[Plain-text document sources]

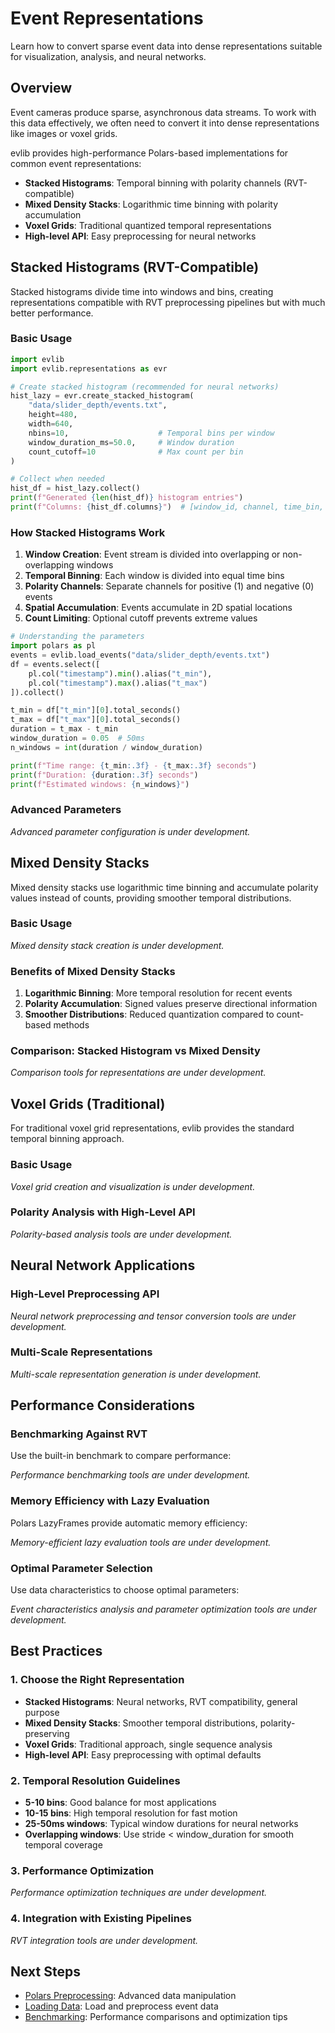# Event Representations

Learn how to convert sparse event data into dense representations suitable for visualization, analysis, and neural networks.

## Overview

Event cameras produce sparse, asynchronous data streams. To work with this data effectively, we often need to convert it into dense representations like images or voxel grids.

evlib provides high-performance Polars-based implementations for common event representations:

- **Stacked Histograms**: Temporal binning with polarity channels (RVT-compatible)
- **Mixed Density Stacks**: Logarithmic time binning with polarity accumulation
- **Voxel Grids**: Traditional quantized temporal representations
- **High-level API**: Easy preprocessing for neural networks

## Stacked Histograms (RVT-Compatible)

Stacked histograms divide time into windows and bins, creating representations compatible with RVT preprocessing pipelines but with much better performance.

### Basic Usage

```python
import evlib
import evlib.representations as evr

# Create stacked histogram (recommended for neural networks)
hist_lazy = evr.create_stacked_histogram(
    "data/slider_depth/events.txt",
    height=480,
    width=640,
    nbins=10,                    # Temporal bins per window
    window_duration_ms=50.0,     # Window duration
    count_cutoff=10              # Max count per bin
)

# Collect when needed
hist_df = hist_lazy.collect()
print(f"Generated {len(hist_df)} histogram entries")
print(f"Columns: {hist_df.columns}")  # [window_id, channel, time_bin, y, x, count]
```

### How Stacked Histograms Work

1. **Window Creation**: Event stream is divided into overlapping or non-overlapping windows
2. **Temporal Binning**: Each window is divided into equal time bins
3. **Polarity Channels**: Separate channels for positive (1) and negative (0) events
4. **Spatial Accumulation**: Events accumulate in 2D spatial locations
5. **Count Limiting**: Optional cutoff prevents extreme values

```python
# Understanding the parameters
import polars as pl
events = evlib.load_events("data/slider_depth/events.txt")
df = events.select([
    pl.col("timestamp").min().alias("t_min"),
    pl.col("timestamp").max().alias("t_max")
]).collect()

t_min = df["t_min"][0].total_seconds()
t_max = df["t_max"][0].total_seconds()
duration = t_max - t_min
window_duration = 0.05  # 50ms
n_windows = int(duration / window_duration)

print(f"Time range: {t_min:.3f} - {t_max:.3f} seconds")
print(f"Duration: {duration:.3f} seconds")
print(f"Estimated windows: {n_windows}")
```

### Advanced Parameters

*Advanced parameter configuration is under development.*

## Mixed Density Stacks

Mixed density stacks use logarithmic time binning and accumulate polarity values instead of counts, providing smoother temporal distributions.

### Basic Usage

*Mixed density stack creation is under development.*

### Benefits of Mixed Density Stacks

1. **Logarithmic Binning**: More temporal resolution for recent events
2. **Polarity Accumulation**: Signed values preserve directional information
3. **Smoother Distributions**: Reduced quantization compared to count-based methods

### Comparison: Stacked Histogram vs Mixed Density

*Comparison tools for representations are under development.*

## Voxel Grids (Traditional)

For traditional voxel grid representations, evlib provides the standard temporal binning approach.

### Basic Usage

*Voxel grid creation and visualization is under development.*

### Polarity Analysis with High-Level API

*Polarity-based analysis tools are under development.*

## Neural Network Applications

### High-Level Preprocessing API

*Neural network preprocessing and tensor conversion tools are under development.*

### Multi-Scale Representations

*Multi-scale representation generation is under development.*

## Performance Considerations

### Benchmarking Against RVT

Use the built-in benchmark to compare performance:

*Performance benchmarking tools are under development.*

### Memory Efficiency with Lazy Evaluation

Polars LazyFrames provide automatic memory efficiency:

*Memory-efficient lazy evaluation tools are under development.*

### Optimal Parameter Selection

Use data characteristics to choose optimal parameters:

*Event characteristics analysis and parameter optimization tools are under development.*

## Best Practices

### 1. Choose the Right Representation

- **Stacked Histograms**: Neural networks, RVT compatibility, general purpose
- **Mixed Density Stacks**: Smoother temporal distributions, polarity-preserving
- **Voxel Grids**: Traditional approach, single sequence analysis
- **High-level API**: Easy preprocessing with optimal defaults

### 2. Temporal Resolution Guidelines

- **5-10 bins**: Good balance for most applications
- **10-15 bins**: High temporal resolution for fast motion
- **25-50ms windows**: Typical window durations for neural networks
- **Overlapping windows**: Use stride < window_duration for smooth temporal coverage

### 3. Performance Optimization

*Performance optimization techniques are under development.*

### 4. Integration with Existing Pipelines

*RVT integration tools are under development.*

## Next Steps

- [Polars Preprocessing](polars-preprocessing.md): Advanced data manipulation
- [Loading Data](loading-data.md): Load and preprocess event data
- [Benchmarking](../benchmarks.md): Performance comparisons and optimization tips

▸ **What you need to do**
Give again, please, precisely the lines that begin the records and run through the line with "## Overview" in it, keeping both end lines and dropping any pictures.

▸ **Result of the exercise**
# Event Representations

Learn how to convert sparse event data into dense representations suitable for visualization, analysis, and neural networks.

## Overview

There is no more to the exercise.